Mallet - A Decision Support Benchmark Derived from TPC-DS
-
Release version: 1.0
-
Release date: 2014/7/14
-
Contact: Rui Sun, Lan Yi, Hao Cheng, Jiangang, Duan
-
Homepage: https://github.com/intel-hadoop/Mallet
-
Contents:
- Overview
- Getting Started
- Project Directory Layout
- Limitations and Known Issues
OVERVIEW
Mallet is an open source decision support benchmark for HiveQL-compatible SQL engines, which is derived from the TPC-DS benchmark. It basically follows the TPC-DS's modeling of several generally applicable aspects of a decision support system, including the database schema, data population, queries, data maintenance. Note that the result of Mallet is not comparable to any published TPC-DS Benchmark results.

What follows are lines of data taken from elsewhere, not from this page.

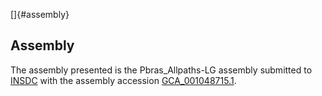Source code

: []{#assembly}

Assembly
--------

The assembly presented is the Pbras\_Allpaths-LG assembly submitted to
[INSDC](http://www.insdc.org) with the assembly accession
[GCA\_001048715.1](http://www.ebi.ac.uk/ena/data/view/GCA_001048715.1).
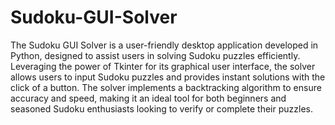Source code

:# Sudoku-GUI-Solver

The Sudoku GUI Solver is a user-friendly desktop application developed in Python, designed to assist users in solving Sudoku puzzles efficiently. Leveraging the power of Tkinter for its graphical user interface, the solver allows users to input Sudoku puzzles and provides instant solutions with the click of a button. The solver implements a backtracking algorithm to ensure accuracy and speed, making it an ideal tool for both beginners and seasoned Sudoku enthusiasts looking to verify or complete their puzzles.
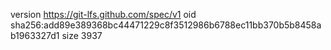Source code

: version https://git-lfs.github.com/spec/v1
oid sha256:add89e389368bc44471229c8f3512986b6788ec11bb370b5b8458ab1963327d1
size 3937
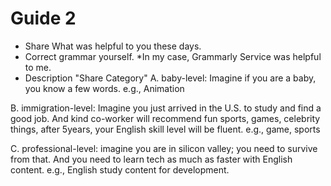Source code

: # Guide 2
- Share 
What was helpful to you these days.
- Correct grammar yourself.
*In my case, Grammarly Service was helpful to me.
- Description "Share Category"
A. baby-level: Imagine if you are a baby, you know a few words. 
e.g., Animation 

B. immigration-level: Imagine you just arrived in the U.S. to study and find a good job. And kind co-worker will recommend fun sports, games, celebrity things, after 5years, your English skill level will be fluent.
e.g., game, sports

C. professional-level: imagine you are in silicon valley; you need to survive from that. And you need to learn tech as much as faster with English content. 
e.g., English study content for development.
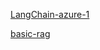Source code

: [LangChain-azure-1](https://www.creationline.com/tech-blog/chatgpt-ai/77047)

[basic-rag](https://github.com/gurezende/Basic-Rag/blob/main/app.py)
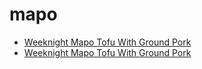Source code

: # mapo

 * [Weeknight Mapo Tofu With Ground Pork](../../index/w/weeknight-mapo-tofu-with-ground-pork.json)
 * [Weeknight Mapo Tofu With Ground Pork](../../index/w/weeknight-mapo-tofu-with-ground-pork.json)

Mallet implements the Driver and follows the benchmark procedure defined in the TPC-DS 1.1.0 specification. Mallet performs the Load Test, the Power Test and the Throughput Test 1 & 2. It reports part of the metric indicators defined in the specification. A text based report with the primary performance metric (QphM@SF) will be generated upon the completion of the benchmark.
Mallet utilizes the TPC-DS toolkit for data preparation, i.e., generation of the table and maintenance data. To make the data generation fast, Mallet takes advantage of the Hadoop streaming and the data chunk generation support by the DSDGEN tool for distributed data generation. The generated data is stored in HDFS for accesses. For HIVE and SHARK, the data will be loaded in place as external tables.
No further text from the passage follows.